A year later, she gave birth to Aurangzeb's first son, Prince Muhammad Sultan Mirza. He was born on 29 December 1639, at Mathura. Over the next eight years, she gave birth to two more children. They were Prince Muhammad Muazzam Mirza (future Emperor Bahadur Shah I), and the memorizer of the Quran, Princess Badr-un-Nissa Begum. 

Although she had given birth to Aurangzeb's first son, still his first wife, the Persian princess, Dilras Banu Begum, remained his chief consort as well as his favourite.

Aurangzeb's reign
The misconduct of her sons, Muhammad Sultan and Muhammad Muazzam, disrupted her latter life. In the war of succession in 1659, her eldest son Muhammad Sultan joined his uncle, Shah Shuja, and married his daughter Gulrukh Banu Begum. However, he soon left the prince, and returned to his father in February 1660. On Aurangzeb's orders he was put under arrest and was sent to Salimgarh fort, and was later transferred to Gwalior fort in 1661.
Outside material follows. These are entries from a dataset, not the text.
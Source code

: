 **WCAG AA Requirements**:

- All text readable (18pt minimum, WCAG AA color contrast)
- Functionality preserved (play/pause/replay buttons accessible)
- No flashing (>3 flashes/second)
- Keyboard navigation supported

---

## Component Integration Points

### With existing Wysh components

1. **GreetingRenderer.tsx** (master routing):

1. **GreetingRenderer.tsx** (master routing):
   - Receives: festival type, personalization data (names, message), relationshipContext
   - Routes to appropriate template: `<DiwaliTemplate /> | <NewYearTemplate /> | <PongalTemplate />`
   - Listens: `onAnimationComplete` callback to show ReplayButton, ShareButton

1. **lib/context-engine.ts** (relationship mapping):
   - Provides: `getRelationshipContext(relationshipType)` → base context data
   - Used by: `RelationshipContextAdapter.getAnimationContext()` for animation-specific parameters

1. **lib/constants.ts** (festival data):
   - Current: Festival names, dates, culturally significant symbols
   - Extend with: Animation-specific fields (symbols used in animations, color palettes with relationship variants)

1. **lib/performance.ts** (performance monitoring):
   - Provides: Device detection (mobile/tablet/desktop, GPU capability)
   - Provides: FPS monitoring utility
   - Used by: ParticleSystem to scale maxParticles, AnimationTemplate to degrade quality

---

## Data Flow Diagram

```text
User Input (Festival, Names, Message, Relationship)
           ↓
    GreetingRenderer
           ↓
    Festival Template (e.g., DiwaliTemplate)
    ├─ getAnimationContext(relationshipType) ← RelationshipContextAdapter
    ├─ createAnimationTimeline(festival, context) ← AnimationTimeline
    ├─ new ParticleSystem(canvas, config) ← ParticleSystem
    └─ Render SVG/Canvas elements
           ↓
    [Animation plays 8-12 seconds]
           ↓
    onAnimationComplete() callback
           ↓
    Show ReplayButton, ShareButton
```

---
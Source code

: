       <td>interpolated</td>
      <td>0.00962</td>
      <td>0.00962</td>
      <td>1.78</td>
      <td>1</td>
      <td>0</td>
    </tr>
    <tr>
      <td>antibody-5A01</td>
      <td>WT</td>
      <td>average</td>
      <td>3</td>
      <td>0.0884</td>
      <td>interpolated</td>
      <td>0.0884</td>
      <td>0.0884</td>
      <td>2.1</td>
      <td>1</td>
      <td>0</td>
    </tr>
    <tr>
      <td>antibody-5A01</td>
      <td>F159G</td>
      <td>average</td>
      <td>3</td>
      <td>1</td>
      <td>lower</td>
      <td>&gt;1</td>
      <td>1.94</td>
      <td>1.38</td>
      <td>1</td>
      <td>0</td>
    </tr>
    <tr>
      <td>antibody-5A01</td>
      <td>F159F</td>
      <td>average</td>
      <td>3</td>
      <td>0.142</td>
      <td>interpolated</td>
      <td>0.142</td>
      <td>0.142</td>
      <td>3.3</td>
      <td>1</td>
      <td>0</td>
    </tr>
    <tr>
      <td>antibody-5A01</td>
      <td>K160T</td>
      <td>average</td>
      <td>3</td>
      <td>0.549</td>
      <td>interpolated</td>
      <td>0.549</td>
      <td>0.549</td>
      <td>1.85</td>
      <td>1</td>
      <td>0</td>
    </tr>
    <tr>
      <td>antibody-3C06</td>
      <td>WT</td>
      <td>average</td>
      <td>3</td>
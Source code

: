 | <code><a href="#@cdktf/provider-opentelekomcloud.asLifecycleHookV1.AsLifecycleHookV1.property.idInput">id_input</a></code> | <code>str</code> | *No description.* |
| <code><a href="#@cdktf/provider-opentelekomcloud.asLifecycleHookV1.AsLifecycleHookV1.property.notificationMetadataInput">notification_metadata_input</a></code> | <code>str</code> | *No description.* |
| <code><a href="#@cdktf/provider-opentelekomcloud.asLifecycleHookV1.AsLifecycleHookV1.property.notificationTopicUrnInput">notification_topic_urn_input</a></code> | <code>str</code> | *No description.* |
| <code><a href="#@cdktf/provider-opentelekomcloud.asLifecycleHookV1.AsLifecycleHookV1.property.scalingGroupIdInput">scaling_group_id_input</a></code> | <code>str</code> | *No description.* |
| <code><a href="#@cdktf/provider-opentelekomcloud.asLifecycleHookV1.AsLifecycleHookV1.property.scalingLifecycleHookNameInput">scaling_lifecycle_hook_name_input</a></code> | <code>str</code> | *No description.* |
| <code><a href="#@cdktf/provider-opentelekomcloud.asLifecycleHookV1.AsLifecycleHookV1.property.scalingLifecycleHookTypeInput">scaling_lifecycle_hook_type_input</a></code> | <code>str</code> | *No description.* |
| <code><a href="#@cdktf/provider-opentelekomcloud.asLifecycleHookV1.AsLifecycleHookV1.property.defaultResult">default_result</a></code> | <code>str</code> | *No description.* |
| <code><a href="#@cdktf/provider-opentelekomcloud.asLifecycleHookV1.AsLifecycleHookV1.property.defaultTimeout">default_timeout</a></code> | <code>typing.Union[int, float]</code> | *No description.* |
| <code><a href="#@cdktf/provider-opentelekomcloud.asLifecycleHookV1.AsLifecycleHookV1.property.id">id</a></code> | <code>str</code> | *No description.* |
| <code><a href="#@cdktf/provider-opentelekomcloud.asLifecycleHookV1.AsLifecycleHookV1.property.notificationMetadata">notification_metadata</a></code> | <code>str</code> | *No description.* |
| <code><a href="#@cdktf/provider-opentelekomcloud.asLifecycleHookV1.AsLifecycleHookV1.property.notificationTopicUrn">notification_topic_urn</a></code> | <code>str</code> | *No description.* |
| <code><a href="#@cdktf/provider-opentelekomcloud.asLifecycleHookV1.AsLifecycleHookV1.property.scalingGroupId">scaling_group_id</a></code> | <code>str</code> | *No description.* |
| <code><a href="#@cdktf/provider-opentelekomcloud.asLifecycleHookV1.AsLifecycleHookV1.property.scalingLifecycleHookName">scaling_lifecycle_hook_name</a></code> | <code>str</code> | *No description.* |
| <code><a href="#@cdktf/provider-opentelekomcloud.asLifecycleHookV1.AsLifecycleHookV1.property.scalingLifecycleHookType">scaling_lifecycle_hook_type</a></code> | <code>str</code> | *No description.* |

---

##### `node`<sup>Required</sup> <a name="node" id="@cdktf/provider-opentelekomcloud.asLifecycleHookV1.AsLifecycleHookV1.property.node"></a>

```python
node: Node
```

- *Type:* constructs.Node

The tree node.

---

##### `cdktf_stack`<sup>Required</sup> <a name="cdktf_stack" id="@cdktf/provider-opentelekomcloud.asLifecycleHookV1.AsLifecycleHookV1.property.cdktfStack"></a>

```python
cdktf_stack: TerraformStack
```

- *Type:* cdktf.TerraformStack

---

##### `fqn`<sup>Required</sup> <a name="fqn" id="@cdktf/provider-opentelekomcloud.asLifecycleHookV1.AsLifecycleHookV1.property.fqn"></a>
In 1662, during Aurangzeb's illness, his sister Roshanara Begum, took charge of him and would not allow anyone except her own confidants, to see him. Believing that there was no hope of her brother's surviving, Roshanara took charge of the state. She even stole Aurangzeb's signet ring and forged a decree to deny his eldest son by his wife Nawab Bai any chance of succession. When Nawab Bai learned of this and complained, Roshanara became angry, seized her by hair and dragged her out of Aurangzeb's chamber. After Aurangzeb's recovery, Roshanara claimed that the decree she wrote on his behalf was to prevent a conspiracy against him and to prevent chaos of succession during his illness. This wise defense protected Roshanara from Aurangzeb's anger or suspicion. Although Roshanara continued to abuse the trust and power bestowed upon her by Aurangzeb, especially during his absence in battle, when he put her in charge of affairs in Delhi, she fell out of favor with Aurangzeb and fell from power at the end of 1667, and their elder sister Jahanara Begum again became the head of the harem, trusted counsel and the most powerful woman in the empire as Badshah Begum.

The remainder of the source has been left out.